┏━━
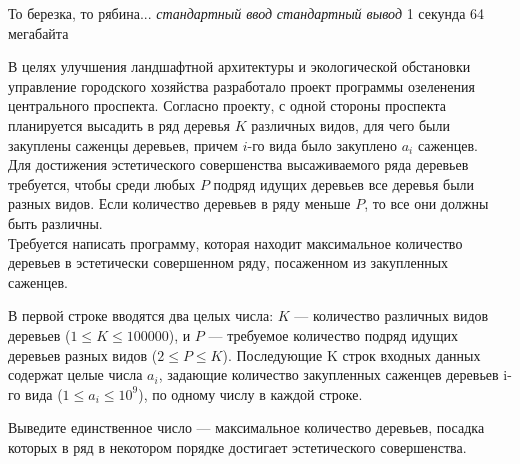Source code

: \begin{problem}%
{То березка, то рябина...}%
{\textsl{стандартный ввод}}%
{\textsl{стандартный вывод}}%
{1 секунда}%
{64 мегабайта}{}

В целях улучшения ландшафтной архитектуры и экологической обстановки управление городского хозяйства разработало проект программы озеленения центрального проспекта. Согласно проекту, с одной стороны проспекта планируется высадить в ряд деревья $K$ различных видов, для чего были закуплены саженцы деревьев, причем $i$-го вида было закуплено $a_i$ саженцев.\\

Для достижения эстетического совершенства высаживаемого ряда деревьев требуется, чтобы среди любых $P$ подряд идущих деревьев все деревья были разных видов. Если количество деревьев в ряду меньше $P$, то все они должны быть различны.\\

Требуется написать программу, которая находит максимальное количество деревьев в эстетически совершенном ряду, посаженном из закупленных саженцев.

\InputFile

В первой строке вводятся два целых числа: $K$ — количество различных видов деревьев ($1 \le K \le 100 000$), и $P$ — требуемое количество подряд идущих деревьев разных видов ($2 \le P \le K$). Последующие K строк  входных данных содержат целые числа $a_i$, задающие количество закупленных саженцев деревьев i-го вида  ($1 \le a_i \le 10^9$), по одному числу в каждой строке.

\OutputFile

Выведите единственное число — максимальное количество деревьев, посадка которых в ряд в некотором порядке достигает эстетического совершенства.

\Examples

\begin{example}
%
\end{example}
\end{problem}
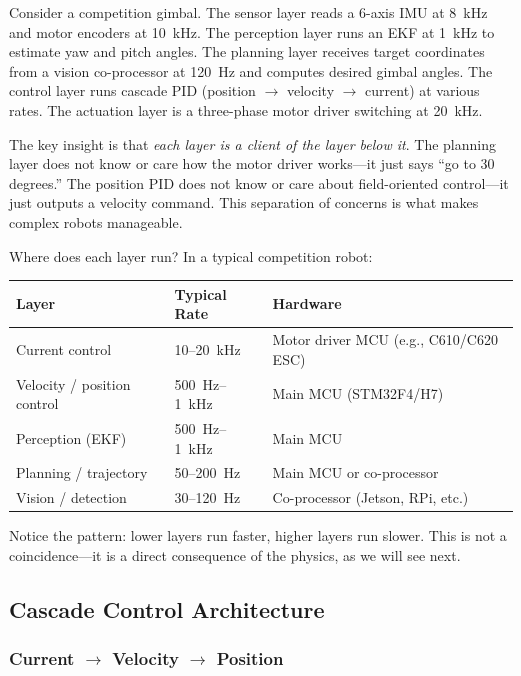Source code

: Consider a competition gimbal. The sensor layer reads a 6-axis IMU at 8~kHz and motor encoders at 10~kHz. The perception layer runs an EKF at 1~kHz to estimate yaw and pitch angles. The planning layer receives target coordinates from a vision co-processor at 120~Hz and computes desired gimbal angles. The control layer runs cascade PID (position $\to$ velocity $\to$ current) at various rates. The actuation layer is a three-phase motor driver switching at 20~kHz.

The key insight is that \textit{each layer is a client of the layer below it}. The planning layer does not know or care how the motor driver works---it just says ``go to 30 degrees.'' The position PID does not know or care about field-oriented control---it just outputs a velocity command. This separation of concerns is what makes complex robots manageable.

Where does each layer run? In a typical competition robot:

\begin{center}
\begin{tabular}{l l l}
\hline
\textbf{Layer} & \textbf{Typical Rate} & \textbf{Hardware} \\
\hline
Current control & 10--20~kHz & Motor driver MCU (e.g., C610/C620 ESC) \\
Velocity / position control & 500~Hz--1~kHz & Main MCU (STM32F4/H7) \\
Perception (EKF) & 500~Hz--1~kHz & Main MCU \\
Planning / trajectory & 50--200~Hz & Main MCU or co-processor \\
Vision / detection & 30--120~Hz & Co-processor (Jetson, RPi, etc.) \\
\hline
\end{tabular}
\end{center}

Notice the pattern: lower layers run faster, higher layers run slower. This is not a coincidence---it is a direct consequence of the physics, as we will see next.

\subsection{Cascade Control Architecture}

\subsubsection{Current $\to$ Velocity $\to$ Position}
┗━━
**Assignment:**
Go through the records and report each line that contains "Main".

**Exercise solution:**
Velocity / position control & 500~Hz--1~kHz & Main MCU (STM32F4/H7) \\
Perception (EKF) & 500~Hz--1~kHz & Main MCU \\
Planning / trajectory & 50--200~Hz & Main MCU or co-processor \\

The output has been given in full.